> _Work to be completed_
Once every line below with "Income" has been counted, state the total and nothing else.

Data items
▽
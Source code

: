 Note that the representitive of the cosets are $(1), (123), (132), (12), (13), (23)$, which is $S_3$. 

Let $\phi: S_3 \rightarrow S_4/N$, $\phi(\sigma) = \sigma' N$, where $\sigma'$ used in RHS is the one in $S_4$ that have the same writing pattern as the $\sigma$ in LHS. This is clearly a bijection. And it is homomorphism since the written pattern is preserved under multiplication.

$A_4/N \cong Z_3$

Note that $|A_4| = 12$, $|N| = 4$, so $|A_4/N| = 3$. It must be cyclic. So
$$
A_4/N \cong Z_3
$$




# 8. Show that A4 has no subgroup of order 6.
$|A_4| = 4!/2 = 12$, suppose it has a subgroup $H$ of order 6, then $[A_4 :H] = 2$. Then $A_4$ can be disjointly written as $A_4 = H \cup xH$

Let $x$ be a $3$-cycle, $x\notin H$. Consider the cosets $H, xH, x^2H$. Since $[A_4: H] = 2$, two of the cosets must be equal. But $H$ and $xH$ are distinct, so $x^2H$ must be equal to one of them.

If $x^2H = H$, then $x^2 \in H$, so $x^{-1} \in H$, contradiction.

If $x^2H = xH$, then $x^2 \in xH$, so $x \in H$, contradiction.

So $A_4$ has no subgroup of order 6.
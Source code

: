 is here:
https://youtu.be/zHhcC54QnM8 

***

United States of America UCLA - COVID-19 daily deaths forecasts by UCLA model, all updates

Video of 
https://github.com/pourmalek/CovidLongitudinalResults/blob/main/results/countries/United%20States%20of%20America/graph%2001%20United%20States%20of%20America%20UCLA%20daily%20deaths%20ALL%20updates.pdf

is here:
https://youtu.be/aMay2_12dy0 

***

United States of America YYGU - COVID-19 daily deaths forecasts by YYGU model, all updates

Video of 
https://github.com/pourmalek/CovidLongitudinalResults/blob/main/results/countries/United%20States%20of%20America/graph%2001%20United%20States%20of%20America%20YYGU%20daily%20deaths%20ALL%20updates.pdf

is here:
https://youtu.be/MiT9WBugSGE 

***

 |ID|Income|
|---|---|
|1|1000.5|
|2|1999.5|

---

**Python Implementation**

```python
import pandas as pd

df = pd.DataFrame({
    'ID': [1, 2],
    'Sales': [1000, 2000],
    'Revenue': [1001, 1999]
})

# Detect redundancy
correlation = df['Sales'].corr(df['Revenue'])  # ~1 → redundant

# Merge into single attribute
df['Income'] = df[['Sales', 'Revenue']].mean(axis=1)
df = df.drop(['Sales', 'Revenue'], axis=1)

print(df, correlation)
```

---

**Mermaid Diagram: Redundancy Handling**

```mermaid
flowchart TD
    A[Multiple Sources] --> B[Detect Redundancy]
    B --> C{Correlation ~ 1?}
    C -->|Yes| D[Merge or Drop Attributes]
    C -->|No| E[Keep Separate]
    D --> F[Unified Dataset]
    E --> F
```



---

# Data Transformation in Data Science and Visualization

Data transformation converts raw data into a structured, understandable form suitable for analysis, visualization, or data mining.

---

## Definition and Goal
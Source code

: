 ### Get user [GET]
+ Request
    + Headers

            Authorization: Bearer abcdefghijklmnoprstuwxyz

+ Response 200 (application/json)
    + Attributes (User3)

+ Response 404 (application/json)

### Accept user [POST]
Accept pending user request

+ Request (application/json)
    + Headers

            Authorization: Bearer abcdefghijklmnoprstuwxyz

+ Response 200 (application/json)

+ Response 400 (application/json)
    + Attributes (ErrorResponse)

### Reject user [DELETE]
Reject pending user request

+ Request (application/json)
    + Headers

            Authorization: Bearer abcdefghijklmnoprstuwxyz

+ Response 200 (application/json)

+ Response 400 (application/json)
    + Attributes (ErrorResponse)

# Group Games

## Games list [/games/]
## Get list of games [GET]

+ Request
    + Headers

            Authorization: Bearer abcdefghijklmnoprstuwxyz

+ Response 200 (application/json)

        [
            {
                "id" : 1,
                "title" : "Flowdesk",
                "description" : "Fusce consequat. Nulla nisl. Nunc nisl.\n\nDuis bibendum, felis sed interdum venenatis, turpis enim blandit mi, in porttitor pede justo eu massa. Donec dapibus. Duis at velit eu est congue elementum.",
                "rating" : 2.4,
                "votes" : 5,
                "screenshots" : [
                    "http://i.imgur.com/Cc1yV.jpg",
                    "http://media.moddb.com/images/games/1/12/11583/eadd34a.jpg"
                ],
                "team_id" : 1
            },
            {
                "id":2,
△
▽
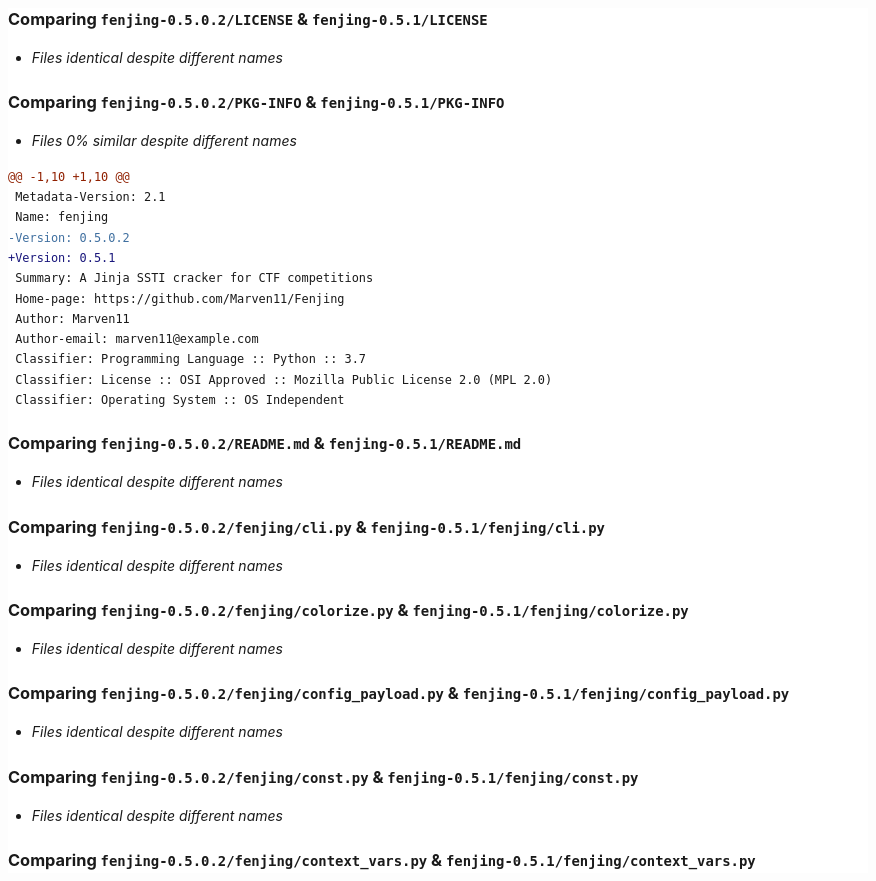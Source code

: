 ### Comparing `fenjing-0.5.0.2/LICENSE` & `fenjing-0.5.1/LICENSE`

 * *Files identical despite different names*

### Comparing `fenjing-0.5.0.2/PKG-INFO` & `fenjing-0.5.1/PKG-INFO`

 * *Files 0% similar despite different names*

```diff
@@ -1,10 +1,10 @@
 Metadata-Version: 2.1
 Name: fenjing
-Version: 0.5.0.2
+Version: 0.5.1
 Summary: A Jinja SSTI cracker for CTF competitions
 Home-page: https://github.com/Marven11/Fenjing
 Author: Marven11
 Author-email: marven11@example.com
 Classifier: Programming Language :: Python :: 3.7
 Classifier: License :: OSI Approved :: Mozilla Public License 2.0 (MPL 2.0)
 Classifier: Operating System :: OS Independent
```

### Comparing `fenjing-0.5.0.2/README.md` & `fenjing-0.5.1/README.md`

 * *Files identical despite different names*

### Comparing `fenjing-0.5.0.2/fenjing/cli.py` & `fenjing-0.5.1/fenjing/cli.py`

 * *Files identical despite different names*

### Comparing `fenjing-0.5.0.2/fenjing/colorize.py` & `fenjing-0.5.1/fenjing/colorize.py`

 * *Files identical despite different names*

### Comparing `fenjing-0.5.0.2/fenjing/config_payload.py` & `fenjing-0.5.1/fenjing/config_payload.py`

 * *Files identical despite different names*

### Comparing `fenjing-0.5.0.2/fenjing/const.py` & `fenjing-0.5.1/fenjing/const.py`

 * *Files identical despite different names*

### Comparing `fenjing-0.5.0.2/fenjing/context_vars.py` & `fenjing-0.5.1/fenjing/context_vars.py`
△
> _Answer to this problem_
2